The import of the first commandment is that we must worship the true God. The second ensures that we worship the true God truly. The first command addresses who we worship; the second how we worship.
And we bring up this subject, knowing there is temptation everywhere. Our susceptibility to this sin can be seen in the breadth of the prohibition. In the context of worship, we are not to make images of heavenly things, earthly things, or watery things. We are not to make such images, bow down to such images, or serve such images. We also see warnings against this sin throughout all Scripture, Genesis to Revelation.
We serve and worship a jealous and visiting God. God treats this sin as spiritual adultery, and God visits the iniquity of the fathers upon their children, grandchildren, and great-grandchildren. But notice the great contrast between His judgment and mercy. For those who are unfaithful, judgment falls upon three and four generations. But for those who love God and keep His commandments, mercy is shown to a thousand generations. Never forget that God operates generationally with His covenant people (Dt. 7:9-11). It is ironic that among many Reformed people today, those with (what they call) the strictest convictions about the second commandment often have the least amount of faith in the promise contained in the second commandment. This indicates that something is seriously wrong.
God clearly prohibits the use of images in worship. And because men want to use images in worship very much anyhow, they are tempted to come up with numerous evasions.
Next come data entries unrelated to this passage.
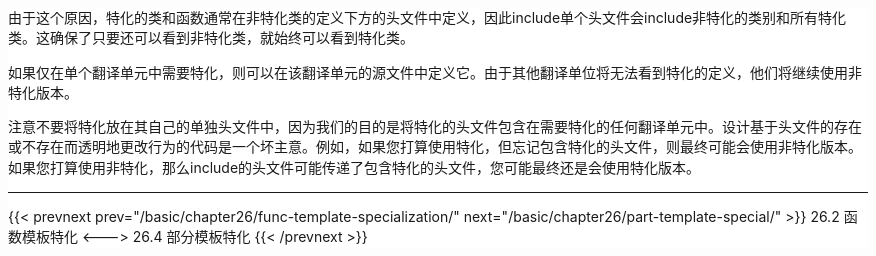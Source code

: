 由于这个原因，特化的类和函数通常在非特化类的定义下方的头文件中定义，因此include单个头文件会include非特化的类别和所有特化类。这确保了只要还可以看到非特化类，就始终可以看到特化类。

如果仅在单个翻译单元中需要特化，则可以在该翻译单元的源文件中定义它。由于其他翻译单位将无法看到特化的定义，他们将继续使用非特化版本。

注意不要将特化放在其自己的单独头文件中，因为我们的目的是将特化的头文件包含在需要特化的任何翻译单元中。设计基于头文件的存在或不存在而透明地更改行为的代码是一个坏主意。例如，如果您打算使用特化，但忘记包含特化的头文件，则最终可能会使用非特化版本。如果您打算使用非特化，那么include的头文件可能传递了包含特化的头文件，您可能最终还是会使用特化版本。

***

{{< prevnext prev="/basic/chapter26/func-template-specialization/" next="/basic/chapter26/part-template-special/" >}}
26.2 函数模板特化
<--->
26.4 部分模板特化
{{< /prevnext >}}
Here is the first one: “We are not worshiping false gods; we are worshiping the true God.“
So were the Israelites around the golden calf (Ex.32:4-5). God expressly warns the people not to make an image of Him (Dt. 4:15). The Bible prohibits idolatrous worship of false gods, and idolatrous worship of the true God.
Second: “We are not worshiping the image itself, but rather using the image to aid us in worshiping God.“
This has always been the practice of idolaters, including pagan image-worshipers. But even with the distinction, God prohibits the practice. But where has God taught us we needed such an aid beyond the power of the Word? “Let all be put to shame who worship carved images . . .?“ (Ps. 97:7).
Third: “These images are not for worship, but rather for teaching.“
But what do they teach? “What profit is the image, that its maker should carve it, the molded image, a teacher of lies, that the maker of its mold should trust in it, to make mute idols?“ (Hab. 2:18). This was the argument of Gregory the Great — that the images were books for the poor. But it would have been better to teach the poor to read. But lest this be seen as a sectarian assault on Rome, I have to say that we evangelicals with our Jesus movies have long ago passed Rome up in this sin.
Fourth: “Splendid worship honors God.“
God is never honored through disobedience. Worship can be rich, liturgical, deep, and splendid, without bringing in images to worship. At the same time, we must recognize that deadness and formalism in true worship is a stumbling block for those attracted to idolatrous worship. As the Puritan Thomas Watson put it, “The people began to have golden images when they had wooden priests.“
Fifth: “But Jesus became a man. Why may we not have an image of Him? To deny images is to deny the Incarnation.“
Jesus said that one who had seen Him had seen the Father (John 14:9). The same cannot be said of His images. We cannot even picture Christ accurately on the physical level; how much less are we able to represent Him as the God/man. The Incarnation means that had cameras been invented in the first century, it would not have been unlawful to take a photo of Christ. The mercy of God delayed the invention of the camera by 1900 years.